Reclamo histórico por las cloacas en barrios Fonavi de Viedma: vecinos celebran obras tras años de desbordes
Los históricos problemas cloacales en los barrios Fonavi de Viedma volvieron a quedar en el centro de la escena luego de que vecinos del barrio Ceferino confirmaran el inicio de trabajos destinados a solucionar desbordes que afectan desde hace años a distintos sectores habitacionales de la capital rionegrina.
A través de un comunicado difundido en las últimas horas, vecinos de Alvear 1776 destacaron el comienzo de una obra que contempla el reemplazo de tres cámaras sépticas y cañerías nuevas, con el objetivo de terminar con los permanentes inconvenientes cloacales que sufría el sector.
“Nuestro barrio empieza a ser escuchado”, expresaron desde el barrio Ceferino, al tiempo que señalaron que los trabajos se concretan mediante una articulación entre la Municipalidad de Viedma y Aguas Rionegrinas.
Los vecinos remarcaron además que los desbordes eran una problemática constante y agradecieron “la paciencia y comprensión” de quienes convivieron durante años con malos olores, derrames y complicaciones sanitarias derivadas del deficiente funcionamiento del sistema cloacal.
La situación de los barrios Fonavi no es nueva en Viedma. Desde hace tiempo, distintos complejos habitacionales construidos décadas atrás presentan serias deficiencias en materia de agua y cloacas, producto del deterioro de instalaciones antiguas y del crecimiento poblacional que terminó sobreexigiendo sistemas que quedaron obsoletos.

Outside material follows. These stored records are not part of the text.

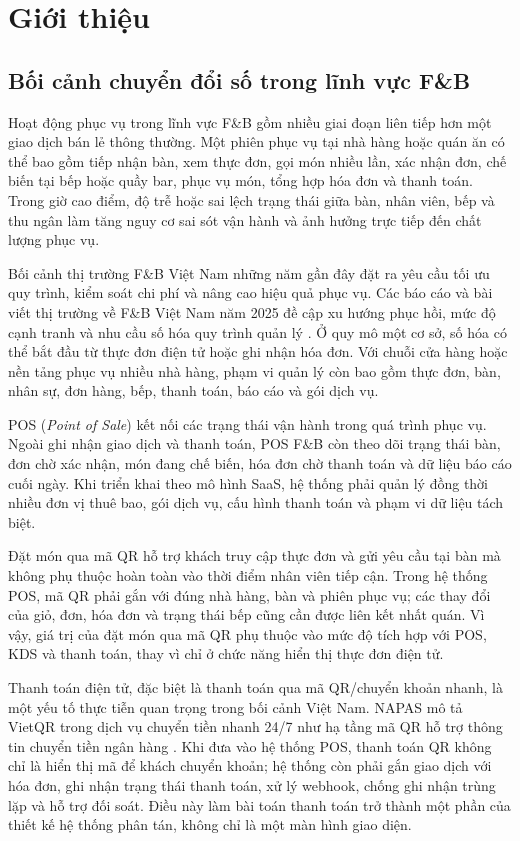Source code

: \chapter{Giới thiệu}

\section{Bối cảnh chuyển đổi số trong lĩnh vực F\&B}

Hoạt động phục vụ trong lĩnh vực F\&B gồm nhiều giai đoạn liên tiếp hơn một giao dịch bán lẻ thông thường. Một phiên phục vụ tại nhà hàng hoặc quán ăn có thể bao gồm tiếp nhận bàn, xem thực đơn, gọi món nhiều lần, xác nhận đơn, chế biến tại bếp hoặc quầy bar, phục vụ món, tổng hợp hóa đơn và thanh toán. Trong giờ cao điểm, độ trễ hoặc sai lệch trạng thái giữa bàn, nhân viên, bếp và thu ngân làm tăng nguy cơ sai sót vận hành và ảnh hưởng trực tiếp đến chất lượng phục vụ.

Bối cảnh thị trường F\&B Việt Nam những năm gần đây đặt ra yêu cầu tối ưu quy trình, kiểm soát chi phí và nâng cao hiệu quả phục vụ. Các báo cáo và bài viết thị trường về F\&B Việt Nam năm 2025 đề cập xu hướng phục hồi, mức độ cạnh tranh và nhu cầu số hóa quy trình quản lý \cite{ipos-nestle-fnb-report-2025,baochinhphu-fnb-growth-2025}. Ở quy mô một cơ sở, số hóa có thể bắt đầu từ thực đơn điện tử hoặc ghi nhận hóa đơn. Với chuỗi cửa hàng hoặc nền tảng phục vụ nhiều nhà hàng, phạm vi quản lý còn bao gồm thực đơn, bàn, nhân sự, đơn hàng, bếp, thanh toán, báo cáo và gói dịch vụ.

POS (\textit{Point of Sale}) kết nối các trạng thái vận hành trong quá trình phục vụ. Ngoài ghi nhận giao dịch và thanh toán, POS F\&B còn theo dõi trạng thái bàn, đơn chờ xác nhận, món đang chế biến, hóa đơn chờ thanh toán và dữ liệu báo cáo cuối ngày. Khi triển khai theo mô hình SaaS, hệ thống phải quản lý đồng thời nhiều đơn vị thuê bao, gói dịch vụ, cấu hình thanh toán và phạm vi dữ liệu tách biệt.

Đặt món qua mã QR hỗ trợ khách truy cập thực đơn và gửi yêu cầu tại bàn mà không phụ thuộc hoàn toàn vào thời điểm nhân viên tiếp cận. Trong hệ thống POS, mã QR phải gắn với đúng nhà hàng, bàn và phiên phục vụ; các thay đổi của giỏ, đơn, hóa đơn và trạng thái bếp cũng cần được liên kết nhất quán. Vì vậy, giá trị của đặt món qua mã QR phụ thuộc vào mức độ tích hợp với POS, KDS và thanh toán, thay vì chỉ ở chức năng hiển thị thực đơn điện tử.

Thanh toán điện tử, đặc biệt là thanh toán qua mã QR/chuyển khoản nhanh, là một yếu tố thực tiễn quan trọng trong bối cảnh Việt Nam. NAPAS mô tả VietQR trong dịch vụ chuyển tiền nhanh 24/7 như hạ tầng mã QR hỗ trợ thông tin chuyển tiền ngân hàng \cite{napas-fastfund-vietqr}. Khi đưa vào hệ thống POS, thanh toán QR không chỉ là hiển thị mã để khách chuyển khoản; hệ thống còn phải gắn giao dịch với hóa đơn, ghi nhận trạng thái thanh toán, xử lý webhook, chống ghi nhận trùng lặp và hỗ trợ đối soát. Điều này làm bài toán thanh toán trở thành một phần của thiết kế hệ thống phân tán, không chỉ là một màn hình giao diện.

Justamente, días atrás el tema había sido llevado nuevamente al debate público por parte de la oposición viedmense. La concejal Vanessa Cacho Devincenzi propuso la conformación de un equipo técnico específico para abordar la problemática estructural de agua y cloacas en los barrios Fonavi de la ciudad, advirtiendo sobre la necesidad de avanzar en soluciones integrales y no solamente reparaciones parciales.
En ese contexto, vecinos consideran que el inicio de estas obras representa una primera respuesta concreta a un reclamo histórico que durante años se reiteró sin soluciones definitivas.
“Seguimos avanzando a pasos cortos, pero firmes. Nos queda mucho camino por recorrer, pero no vamos a dejar de luchar porque merecemos un barrio mejor para vivir”, señalaron desde el sector.